Source texts of formatted documents

==*==

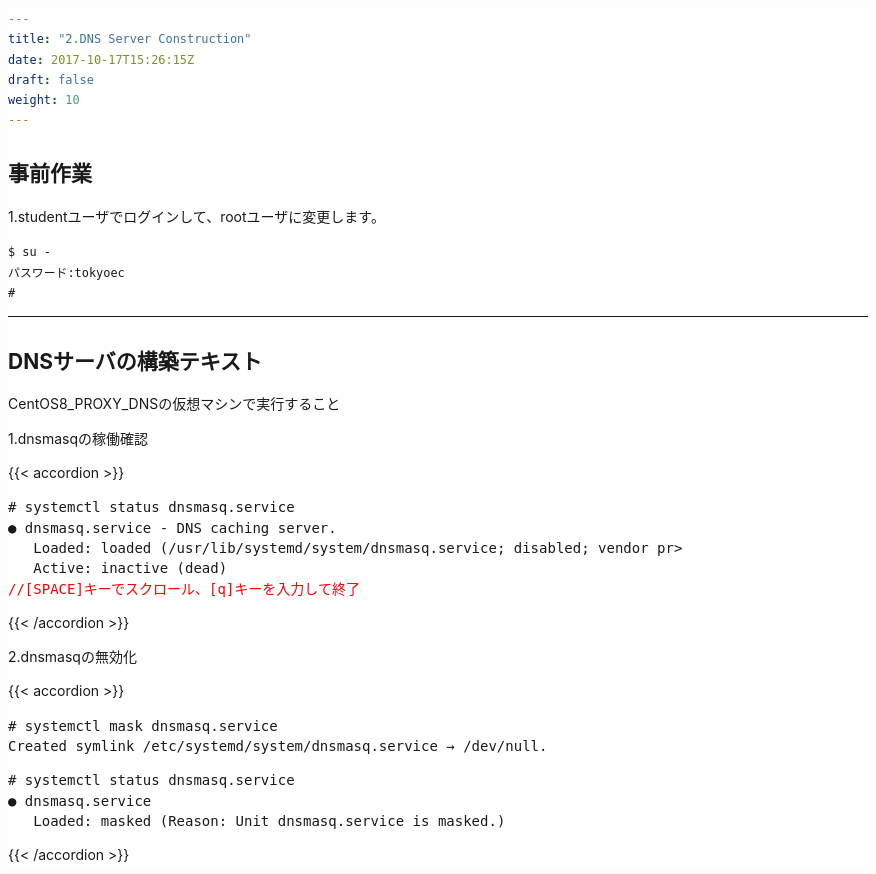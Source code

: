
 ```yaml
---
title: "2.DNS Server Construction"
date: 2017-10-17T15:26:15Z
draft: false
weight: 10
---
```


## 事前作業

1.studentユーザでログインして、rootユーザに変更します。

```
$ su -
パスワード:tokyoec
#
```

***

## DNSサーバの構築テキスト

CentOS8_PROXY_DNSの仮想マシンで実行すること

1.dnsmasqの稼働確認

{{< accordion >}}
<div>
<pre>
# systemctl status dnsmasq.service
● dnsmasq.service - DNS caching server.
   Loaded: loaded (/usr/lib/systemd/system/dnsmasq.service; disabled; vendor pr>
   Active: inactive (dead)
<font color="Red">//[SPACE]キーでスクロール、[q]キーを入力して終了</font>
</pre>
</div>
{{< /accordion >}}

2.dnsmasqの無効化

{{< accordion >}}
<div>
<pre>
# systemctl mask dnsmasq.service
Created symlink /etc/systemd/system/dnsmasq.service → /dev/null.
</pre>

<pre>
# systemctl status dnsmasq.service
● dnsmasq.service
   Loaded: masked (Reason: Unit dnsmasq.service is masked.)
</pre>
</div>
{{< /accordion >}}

==*==

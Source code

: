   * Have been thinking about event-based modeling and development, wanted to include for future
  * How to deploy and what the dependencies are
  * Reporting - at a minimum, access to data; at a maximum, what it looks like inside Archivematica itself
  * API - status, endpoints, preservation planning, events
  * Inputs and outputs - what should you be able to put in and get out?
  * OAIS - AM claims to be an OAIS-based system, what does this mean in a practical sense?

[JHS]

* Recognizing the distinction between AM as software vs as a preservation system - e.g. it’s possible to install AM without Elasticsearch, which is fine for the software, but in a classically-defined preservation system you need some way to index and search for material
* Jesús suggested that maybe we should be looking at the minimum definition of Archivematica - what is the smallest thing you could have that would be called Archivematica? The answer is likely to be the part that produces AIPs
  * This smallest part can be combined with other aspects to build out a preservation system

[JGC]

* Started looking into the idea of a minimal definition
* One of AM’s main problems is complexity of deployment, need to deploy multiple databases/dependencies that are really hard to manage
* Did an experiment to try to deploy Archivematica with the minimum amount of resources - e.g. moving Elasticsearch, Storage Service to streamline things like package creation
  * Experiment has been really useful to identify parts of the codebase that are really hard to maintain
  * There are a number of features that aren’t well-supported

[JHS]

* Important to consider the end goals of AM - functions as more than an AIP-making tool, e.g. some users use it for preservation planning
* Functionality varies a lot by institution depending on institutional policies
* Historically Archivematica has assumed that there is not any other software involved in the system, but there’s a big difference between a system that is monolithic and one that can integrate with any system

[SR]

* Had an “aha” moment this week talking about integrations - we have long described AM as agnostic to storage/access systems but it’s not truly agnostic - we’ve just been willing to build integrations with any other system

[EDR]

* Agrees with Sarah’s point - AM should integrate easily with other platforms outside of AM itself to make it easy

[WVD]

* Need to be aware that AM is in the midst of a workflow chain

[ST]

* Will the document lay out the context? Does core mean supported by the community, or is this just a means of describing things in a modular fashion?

==*==

Instructions to follow: An exact, complete copy of the lines above from the one with "a practical sense?" through the one with "out a preservation system" is the whole answer.

Response for this exercise:
  * OAIS - AM claims to be an OAIS-based system, what does this mean in a practical sense?

[JHS]

* Recognizing the distinction between AM as software vs as a preservation system - e.g. it’s possible to install AM without Elasticsearch, which is fine for the software, but in a classically-defined preservation system you need some way to index and search for material
* Jesús suggested that maybe we should be looking at the minimum definition of Archivematica - what is the smallest thing you could have that would be called Archivematica? The answer is likely to be the part that produces AIPs
  * This smallest part can be combined with other aspects to build out a preservation system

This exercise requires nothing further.